I do consider addiction to be a disease. There’s no way to describe addictive behavior, except as pathologic. I’ve met those though, who would use the disease model of addiction to dismiss anyone’s right to anger. If it’s a disease, you can’t be angry. It’s not his fault. He’s got a brain disease, just like cancer. You wouldn’t be mad at someone with cancer, right? Cancer though, doesn’t make people lie, cheat, steal, betray loved ones, drive drunk, get in accidents, and kill innocent people. It may be unfair to be angry at the one who is addicted for having the disease, but that doesn’t absolve a person from all responsibility. The one struggling with addiction absolutely has a responsibility to seek appropriate treatment. When he fails to do so and engages in destructive behavior, anger may be an appropriate response by those who’re injured.

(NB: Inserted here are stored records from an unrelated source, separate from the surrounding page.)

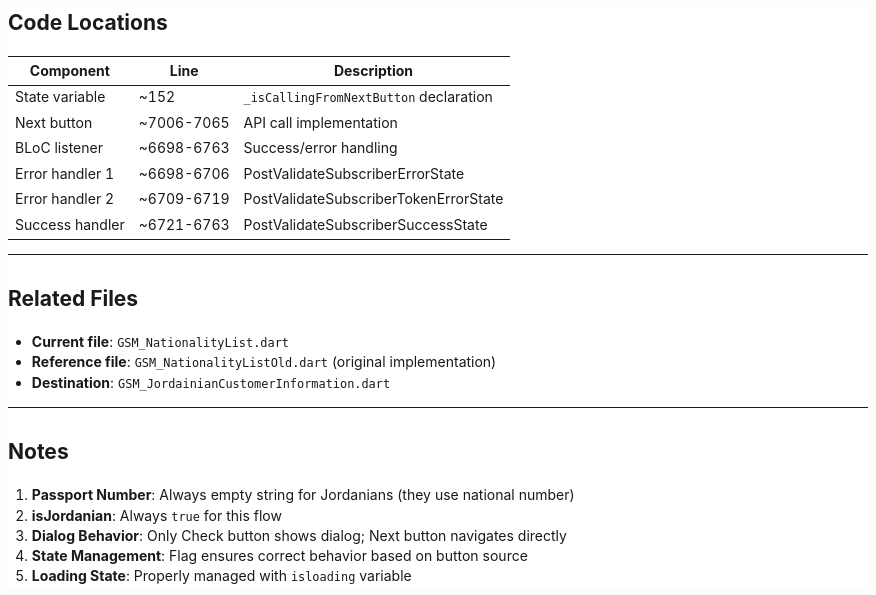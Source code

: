 
## Code Locations

| Component | Line | Description |
|-----------|------|-------------|
| State variable | ~152 | `_isCallingFromNextButton` declaration |
| Next button | ~7006-7065 | API call implementation |
| BLoC listener | ~6698-6763 | Success/error handling |
| Error handler 1 | ~6698-6706 | PostValidateSubscriberErrorState |
| Error handler 2 | ~6709-6719 | PostValidateSubscriberTokenErrorState |
| Success handler | ~6721-6763 | PostValidateSubscriberSuccessState |

---

## Related Files

- **Current file**: `GSM_NationalityList.dart`
- **Reference file**: `GSM_NationalityListOld.dart` (original implementation)
- **Destination**: `GSM_JordainianCustomerInformation.dart`

---

## Notes

1. **Passport Number**: Always empty string for Jordanians (they use national number)
2. **isJordanian**: Always `true` for this flow
3. **Dialog Behavior**: Only Check button shows dialog; Next button navigates directly
4. **State Management**: Flag ensures correct behavior based on button source
5. **Loading State**: Properly managed with `isloading` variable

Moses modeled this in today’s passage in which Pharaoh displayed addictive and pathologic behavior. Pharaoh simply couldn’t let the Hebrews go, even though his people had suffered massive destruction for failing to listen to God. Even under threat of the 10th plague – the death of every firstborn child – Pharaoh refused to listen. Pharaoh repeatedly promised he’d let the Hebrews go, but as each plague was lifted, he changed his mind. Moses finally had enough. Pharaoh was about to unleash the wrath of God and Moses was angry at him for it.

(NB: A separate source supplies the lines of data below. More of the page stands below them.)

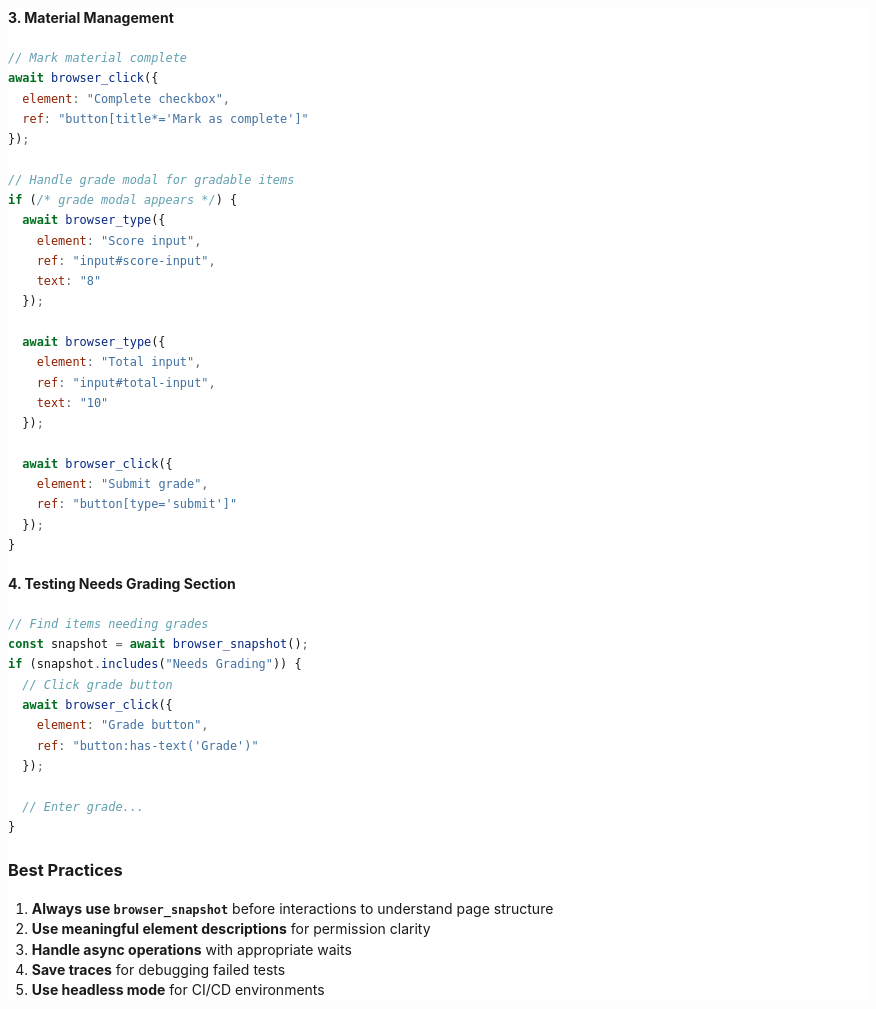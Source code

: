 #### 3. Material Management
```javascript
// Mark material complete
await browser_click({
  element: "Complete checkbox",
  ref: "button[title*='Mark as complete']"
});

// Handle grade modal for gradable items
if (/* grade modal appears */) {
  await browser_type({
    element: "Score input",
    ref: "input#score-input",
    text: "8"
  });
  
  await browser_type({
    element: "Total input",
    ref: "input#total-input",
    text: "10"
  });
  
  await browser_click({
    element: "Submit grade",
    ref: "button[type='submit']"
  });
}
```

#### 4. Testing Needs Grading Section
```javascript
// Find items needing grades
const snapshot = await browser_snapshot();
if (snapshot.includes("Needs Grading")) {
  // Click grade button
  await browser_click({
    element: "Grade button",
    ref: "button:has-text('Grade')"
  });
  
  // Enter grade...
}
```

### Best Practices

1. **Always use `browser_snapshot`** before interactions to understand page structure
2. **Use meaningful element descriptions** for permission clarity
3. **Handle async operations** with appropriate waits
4. **Save traces** for debugging failed tests
5. **Use headless mode** for CI/CD environments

It is hard not to act badly when we’re angry and we’re responsible for our own bad behavior. That doesn’t mean though, that we cannot be saddened, hurt, or angered by the toxic behavior of others. Anger is sometimes an appropriate response to hurtful actions. But I’ve got a disease. Yes, addiction is a disease, often accompanied by diseased behavior, for which the addicted is responsible. Just like the diabetic isn’t necessarily responsible for the underlying disease, he (or she) is still responsible for seeking treatment, eating right, and taking his medications. Disease doesn’t alleviate responsibility for destructive behavior and anger isn’t always an inappropriate response to that hurtful behavior.